While insulin resistance is known to contribute to the development of AD, its impact on how quickly cognitive decline progresses has been underexplored. Now, a new study presented at the European Academy of Neurology (EAN) Congress 2025 shows that insulin resistance, measured by a routine triglyceride-glucose (TyG) index, can identify early-stage Alzheimer’s patients who are four times more likely to experience rapid cognitive deterioration.

This study by neurologists at the University of Brescia (Brescia, Italy) focused on understanding whether insulin resistance could serve as a predictive marker for disease progression in people with early AD. Their focus was on the prodromal MCI stage, where clinical trajectories can differ significantly. The researchers used the TyG index—a low-cost and widely available surrogate for insulin resistance—to assess metabolic dysfunction in 315 non-diabetic patients with cognitive deficits. Among these, 200 had biologically confirmed AD. Each participant underwent TyG assessment and a three-year clinical follow-up to monitor cognitive outcomes.

The study's findings revealed that in the MCI-AD subgroup, patients in the highest third of TyG index values showed markedly faster cognitive decline, losing more than 2.5 points per year on the Mini Mental State Examination. This group had a hazard ratio of 4.08 (95% CI 1.06–15.73) for rapid decline compared to those with lower TyG scores. No similar association was found in patients with non-AD neurodegenerative conditions, indicating a disease-specific sensitivity to metabolic dysfunction in Alzheimer’s.

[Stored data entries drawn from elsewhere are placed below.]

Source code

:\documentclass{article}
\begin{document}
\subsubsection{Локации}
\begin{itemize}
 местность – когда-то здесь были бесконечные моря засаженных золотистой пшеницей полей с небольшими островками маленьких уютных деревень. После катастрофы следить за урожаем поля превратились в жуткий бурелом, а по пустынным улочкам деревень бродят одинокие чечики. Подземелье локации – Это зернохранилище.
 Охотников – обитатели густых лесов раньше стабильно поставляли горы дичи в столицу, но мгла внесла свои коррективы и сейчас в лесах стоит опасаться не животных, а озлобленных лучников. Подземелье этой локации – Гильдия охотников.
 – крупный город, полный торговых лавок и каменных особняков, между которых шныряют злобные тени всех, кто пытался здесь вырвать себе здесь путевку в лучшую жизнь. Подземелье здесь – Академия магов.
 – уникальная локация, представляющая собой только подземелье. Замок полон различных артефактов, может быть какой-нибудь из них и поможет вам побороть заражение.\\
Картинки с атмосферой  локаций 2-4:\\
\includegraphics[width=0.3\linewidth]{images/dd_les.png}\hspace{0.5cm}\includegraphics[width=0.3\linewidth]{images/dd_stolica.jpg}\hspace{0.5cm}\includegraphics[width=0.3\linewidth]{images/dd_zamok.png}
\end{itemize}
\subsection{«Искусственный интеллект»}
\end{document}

Further analysis showed that high TyG levels were also associated with blood–brain barrier disruption and cardiovascular risk factors. However, there was no interaction with the APOE ε4 genotype, suggesting that genetic and metabolic risk factors may influence AD progression through separate pathways. In practical terms, the TyG index could help clinicians identify high-risk patients early in the disease course, offering an opportunity to tailor interventions that improve insulin sensitivity. It also holds promise for refining patient selection in anti-amyloid or anti-tau clinical trials. The team is now exploring how TyG correlates with neuroimaging biomarkers to aid in early detection and patient stratification.

“Once mild cognitive impairment is diagnosed, families always ask how fast it will progress”, said lead investigator Dr. Bianca Gumina. “Our data show that a simple metabolic marker available in every hospital laboratory can help identify more vulnerable subjects who may be suitable candidates for targeted therapy or specific intervention strategies.”